DATA FOR PROCESSING:
┌──
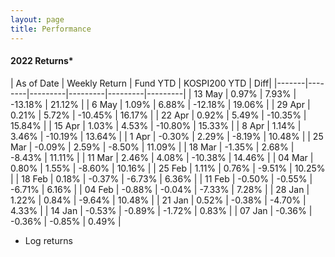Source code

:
 ```yaml
---
layout: page
title: Performance
---
```


#### 2022 Returns*

| As of Date | Weekly Return |  Fund YTD | KOSPI200 YTD | Diff|
|-------|--------|---------|---------|---------|---------|
| 13 May | 0.97% | 7.93% | -13.18% | 21.12% |
| 6 May | 1.09% | 6.88% | -12.18% | 19.06% |
| 29 Apr | 0.21% | 5.72% | -10.45% | 16.17% |
| 22 Apr | 0.92% | 5.49% | -10.35% | 15.84% |
| 15 Apr | 1.03% | 4.53% | -10.80% | 15.33% |
| 8 Apr | 1.14% | 3.46% | -10.19% | 13.64% |
| 1 Apr | -0.30% | 2.29% | -8.19% | 10.48% |
| 25 Mar | -0.09% | 2.59% | -8.50% | 11.09% |
| 18 Mar | -1.35% | 2.68% | -8.43% | 11.11% |
| 11 Mar | 2.46% | 4.08% | -10.38% | 14.46% |
| 04 Mar | 0.80% | 1.55% | -8.60% | 10.16% |
| 25 Feb | 1.11% | 0.76% | -9.51% | 10.25% |
| 18 Feb | 0.18% | -0.37% | -6.73% | 6.36% |
| 11 Feb | -0.50% | -0.55% | -6.71% | 6.16% |
| 04 Feb | -0.88% | -0.04% | -7.33% | 7.28% |
| 28 Jan | 1.22% | 0.84% | -9.64% | 10.48% |
| 21 Jan | 0.52% | -0.38% | -4.70% | 4.33% |
| 14 Jan | -0.53% | -0.89% | -1.72% | 0.83% |
| 07 Jan | -0.36% | -0.36% | -0.85% | 0.49% |

* Log returns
└──
REQUIRED ACTION:
Drop the pictures; repeat the listing above exactly.

THE COMPLETED TASK:
Source code

:
 ```yaml
---
layout: page
title: Performance
---
```


#### 2022 Returns*

| As of Date | Weekly Return |  Fund YTD | KOSPI200 YTD | Diff|
|-------|--------|---------|---------|---------|---------|
| 13 May | 0.97% | 7.93% | -13.18% | 21.12% |
| 6 May | 1.09% | 6.88% | -12.18% | 19.06% |
| 29 Apr | 0.21% | 5.72% | -10.45% | 16.17% |
| 22 Apr | 0.92% | 5.49% | -10.35% | 15.84% |
| 15 Apr | 1.03% | 4.53% | -10.80% | 15.33% |
| 8 Apr | 1.14% | 3.46% | -10.19% | 13.64% |
| 1 Apr | -0.30% | 2.29% | -8.19% | 10.48% |
| 25 Mar | -0.09% | 2.59% | -8.50% | 11.09% |
| 18 Mar | -1.35% | 2.68% | -8.43% | 11.11% |
| 11 Mar | 2.46% | 4.08% | -10.38% | 14.46% |
| 04 Mar | 0.80% | 1.55% | -8.60% | 10.16% |
| 25 Feb | 1.11% | 0.76% | -9.51% | 10.25% |
| 18 Feb | 0.18% | -0.37% | -6.73% | 6.36% |
| 11 Feb | -0.50% | -0.55% | -6.71% | 6.16% |
| 04 Feb | -0.88% | -0.04% | -7.33% | 7.28% |
| 28 Jan | 1.22% | 0.84% | -9.64% | 10.48% |
| 21 Jan | 0.52% | -0.38% | -4.70% | 4.33% |
| 14 Jan | -0.53% | -0.89% | -1.72% | 0.83% |
| 07 Jan | -0.36% | -0.36% | -0.85% | 0.49% |

* Log returns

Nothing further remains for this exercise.